╭─ DATA SUPPLIED

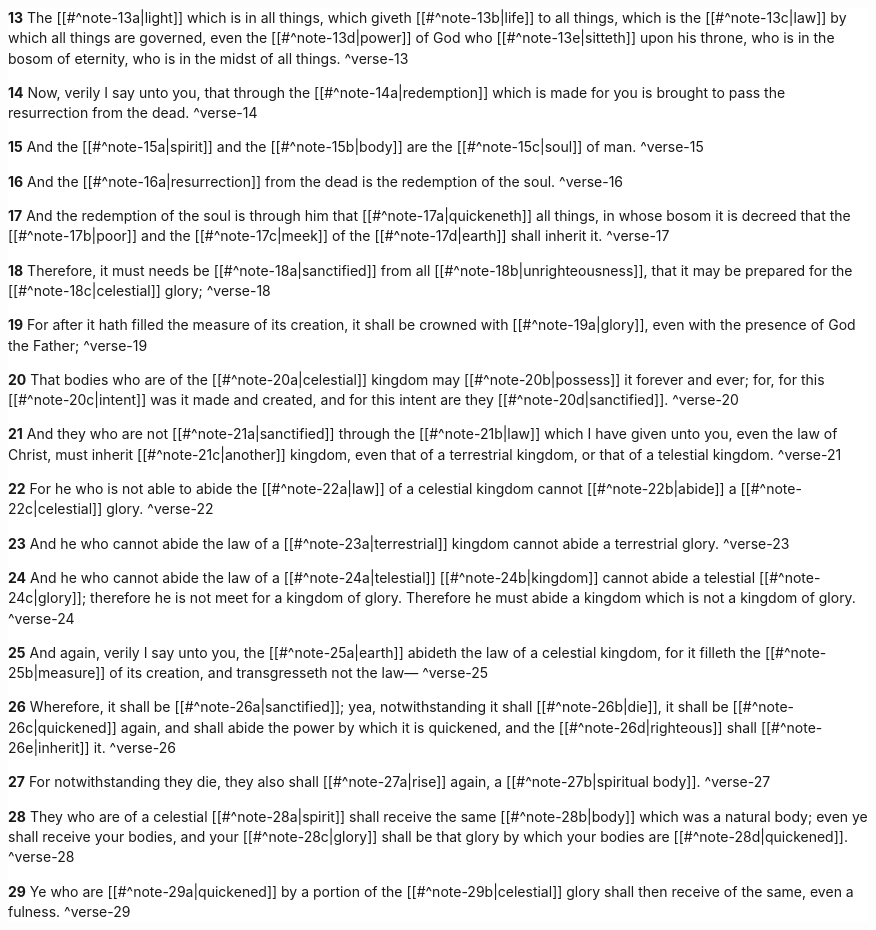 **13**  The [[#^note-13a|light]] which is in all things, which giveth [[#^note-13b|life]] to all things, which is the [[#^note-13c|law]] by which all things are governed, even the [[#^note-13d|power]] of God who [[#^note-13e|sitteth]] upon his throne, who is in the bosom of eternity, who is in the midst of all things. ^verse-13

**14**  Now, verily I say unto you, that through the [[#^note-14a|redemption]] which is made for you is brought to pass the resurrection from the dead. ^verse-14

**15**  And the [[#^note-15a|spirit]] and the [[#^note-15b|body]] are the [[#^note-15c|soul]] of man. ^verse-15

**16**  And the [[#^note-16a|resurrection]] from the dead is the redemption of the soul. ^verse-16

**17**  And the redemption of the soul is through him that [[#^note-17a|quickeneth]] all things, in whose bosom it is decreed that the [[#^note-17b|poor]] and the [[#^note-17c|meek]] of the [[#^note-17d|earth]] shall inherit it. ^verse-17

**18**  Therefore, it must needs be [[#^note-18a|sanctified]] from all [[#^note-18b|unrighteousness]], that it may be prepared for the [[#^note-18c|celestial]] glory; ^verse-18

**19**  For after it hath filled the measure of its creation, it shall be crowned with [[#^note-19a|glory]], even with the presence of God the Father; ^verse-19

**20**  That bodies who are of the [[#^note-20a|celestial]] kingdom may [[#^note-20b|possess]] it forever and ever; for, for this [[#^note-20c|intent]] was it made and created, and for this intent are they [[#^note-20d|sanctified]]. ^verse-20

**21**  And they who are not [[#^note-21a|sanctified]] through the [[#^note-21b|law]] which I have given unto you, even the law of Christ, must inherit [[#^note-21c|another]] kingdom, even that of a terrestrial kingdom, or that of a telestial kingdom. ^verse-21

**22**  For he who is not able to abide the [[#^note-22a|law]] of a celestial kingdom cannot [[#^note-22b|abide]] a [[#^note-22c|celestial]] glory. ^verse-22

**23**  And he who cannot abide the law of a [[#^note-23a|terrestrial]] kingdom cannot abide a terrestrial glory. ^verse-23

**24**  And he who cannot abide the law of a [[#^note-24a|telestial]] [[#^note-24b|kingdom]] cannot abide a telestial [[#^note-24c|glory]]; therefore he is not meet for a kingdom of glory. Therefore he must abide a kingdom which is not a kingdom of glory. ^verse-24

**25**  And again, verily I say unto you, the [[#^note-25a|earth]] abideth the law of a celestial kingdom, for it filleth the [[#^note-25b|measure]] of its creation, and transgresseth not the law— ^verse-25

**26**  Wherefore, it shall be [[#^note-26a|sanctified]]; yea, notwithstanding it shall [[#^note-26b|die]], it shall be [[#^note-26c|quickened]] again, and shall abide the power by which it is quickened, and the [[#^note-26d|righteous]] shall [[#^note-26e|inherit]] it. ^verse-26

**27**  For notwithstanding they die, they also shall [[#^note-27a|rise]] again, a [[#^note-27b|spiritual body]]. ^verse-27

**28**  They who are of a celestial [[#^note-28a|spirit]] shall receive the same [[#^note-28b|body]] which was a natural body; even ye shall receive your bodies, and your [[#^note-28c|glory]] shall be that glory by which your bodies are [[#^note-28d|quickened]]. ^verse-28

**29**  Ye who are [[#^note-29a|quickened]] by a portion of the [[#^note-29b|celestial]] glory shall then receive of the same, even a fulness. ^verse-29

╰─
╭─ DATA SUPPLIED

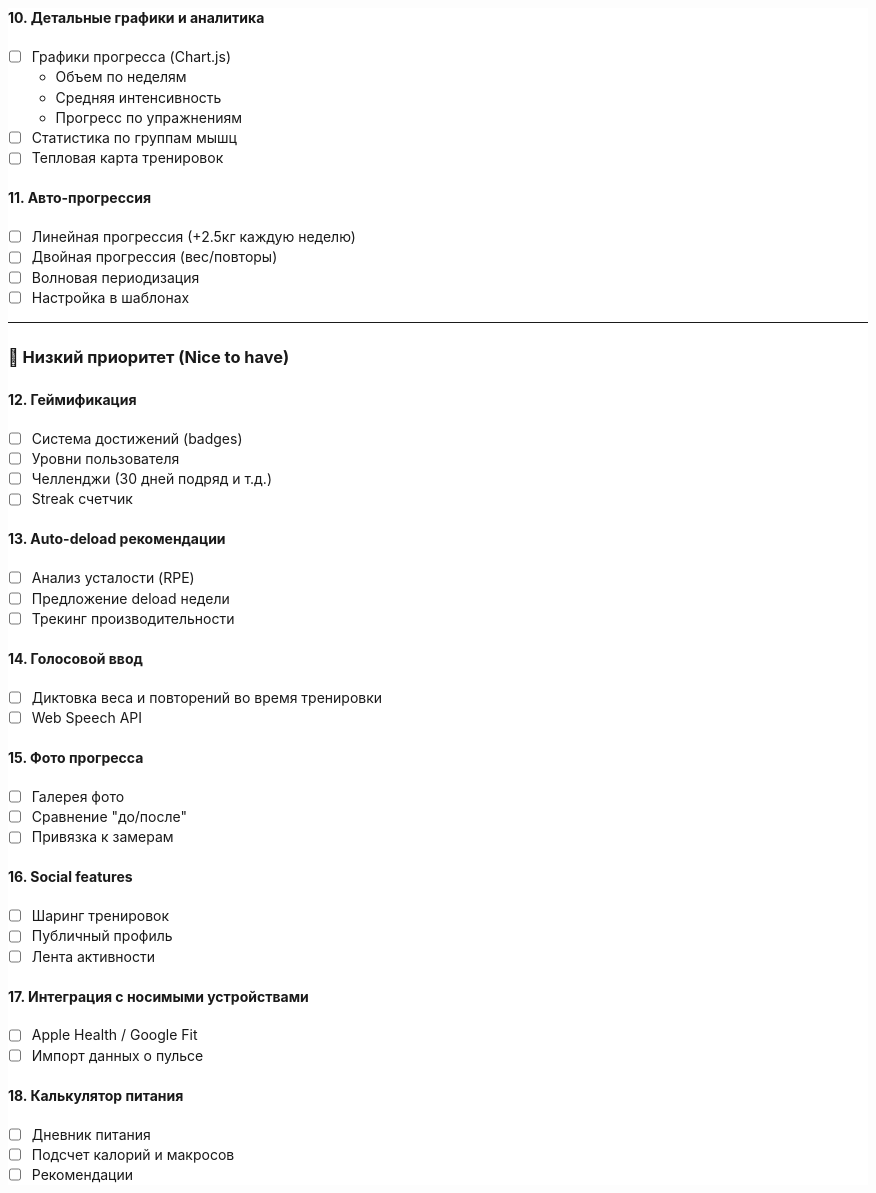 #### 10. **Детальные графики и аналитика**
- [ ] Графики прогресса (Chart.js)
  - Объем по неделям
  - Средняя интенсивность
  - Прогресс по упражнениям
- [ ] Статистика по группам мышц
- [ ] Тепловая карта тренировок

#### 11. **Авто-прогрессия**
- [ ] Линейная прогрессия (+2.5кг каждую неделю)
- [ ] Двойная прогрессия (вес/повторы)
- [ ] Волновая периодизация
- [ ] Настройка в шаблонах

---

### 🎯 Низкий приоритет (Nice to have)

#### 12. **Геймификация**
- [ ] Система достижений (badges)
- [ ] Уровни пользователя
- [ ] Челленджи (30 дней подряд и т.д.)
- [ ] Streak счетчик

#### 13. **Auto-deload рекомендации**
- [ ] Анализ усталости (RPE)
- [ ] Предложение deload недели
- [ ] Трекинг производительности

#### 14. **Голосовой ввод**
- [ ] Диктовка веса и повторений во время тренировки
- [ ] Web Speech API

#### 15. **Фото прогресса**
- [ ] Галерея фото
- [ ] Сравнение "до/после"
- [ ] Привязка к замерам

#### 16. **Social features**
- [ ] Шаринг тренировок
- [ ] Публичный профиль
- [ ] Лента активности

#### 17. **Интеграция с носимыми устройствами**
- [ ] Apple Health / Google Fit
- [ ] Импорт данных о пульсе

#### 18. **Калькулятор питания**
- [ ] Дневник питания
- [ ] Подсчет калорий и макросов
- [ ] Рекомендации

╰─
╭─ DATA SUPPLIED

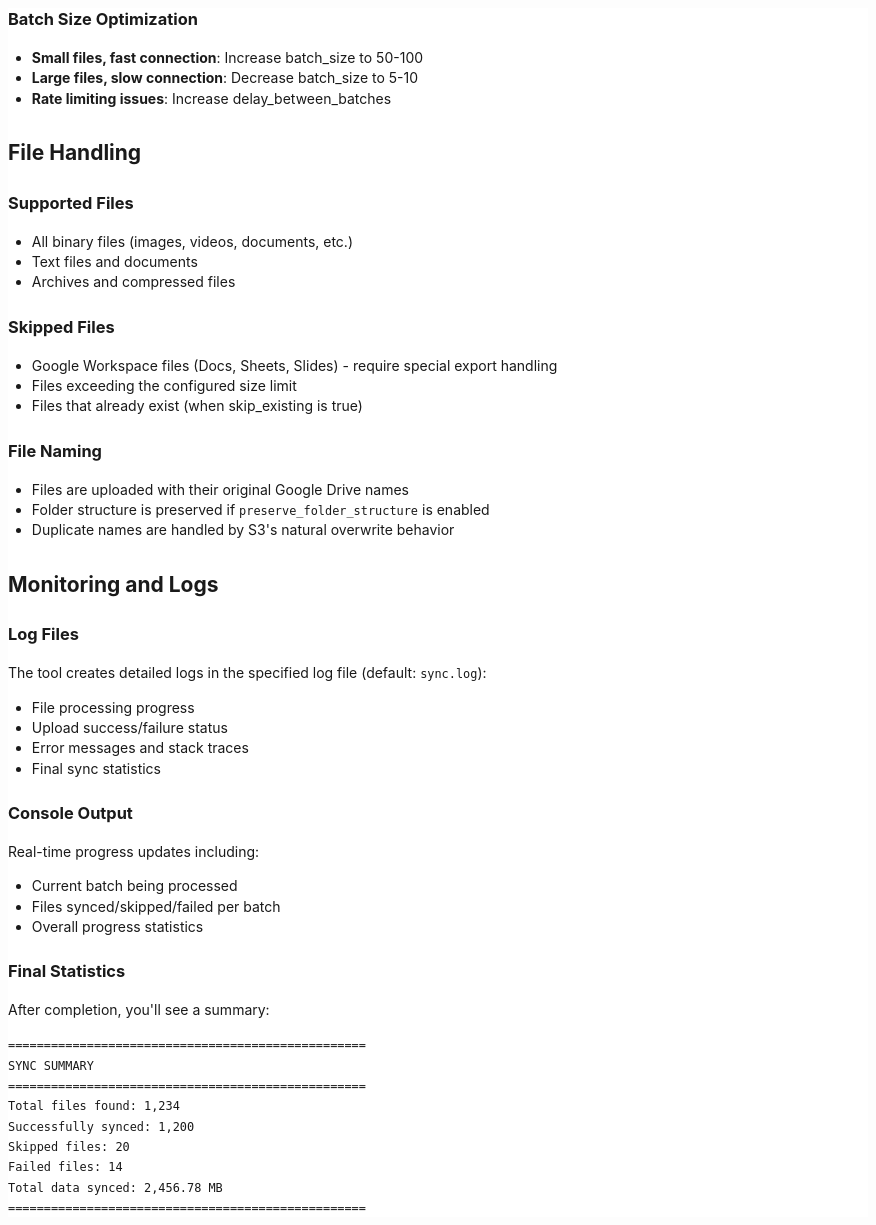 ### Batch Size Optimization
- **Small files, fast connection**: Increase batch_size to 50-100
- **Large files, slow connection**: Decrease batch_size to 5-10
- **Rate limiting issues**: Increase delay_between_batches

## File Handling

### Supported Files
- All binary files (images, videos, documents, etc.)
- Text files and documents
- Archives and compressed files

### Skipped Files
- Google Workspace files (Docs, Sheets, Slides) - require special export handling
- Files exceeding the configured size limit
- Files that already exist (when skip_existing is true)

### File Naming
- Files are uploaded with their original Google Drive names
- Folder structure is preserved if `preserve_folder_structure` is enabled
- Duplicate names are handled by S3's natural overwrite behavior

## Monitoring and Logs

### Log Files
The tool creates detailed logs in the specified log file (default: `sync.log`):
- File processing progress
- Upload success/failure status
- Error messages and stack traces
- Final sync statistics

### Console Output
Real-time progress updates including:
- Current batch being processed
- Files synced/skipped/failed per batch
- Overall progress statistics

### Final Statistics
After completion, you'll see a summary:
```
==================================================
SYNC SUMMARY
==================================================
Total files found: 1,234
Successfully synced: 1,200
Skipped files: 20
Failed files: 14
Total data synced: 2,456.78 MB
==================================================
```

╰─

# TRY IT:
When a line among the entries contains "connection", pull that line out.

# TASK SOLUTION:
- **Small files, fast connection**: Increase batch_size to 50-100
- **Large files, slow connection**: Decrease batch_size to 5-10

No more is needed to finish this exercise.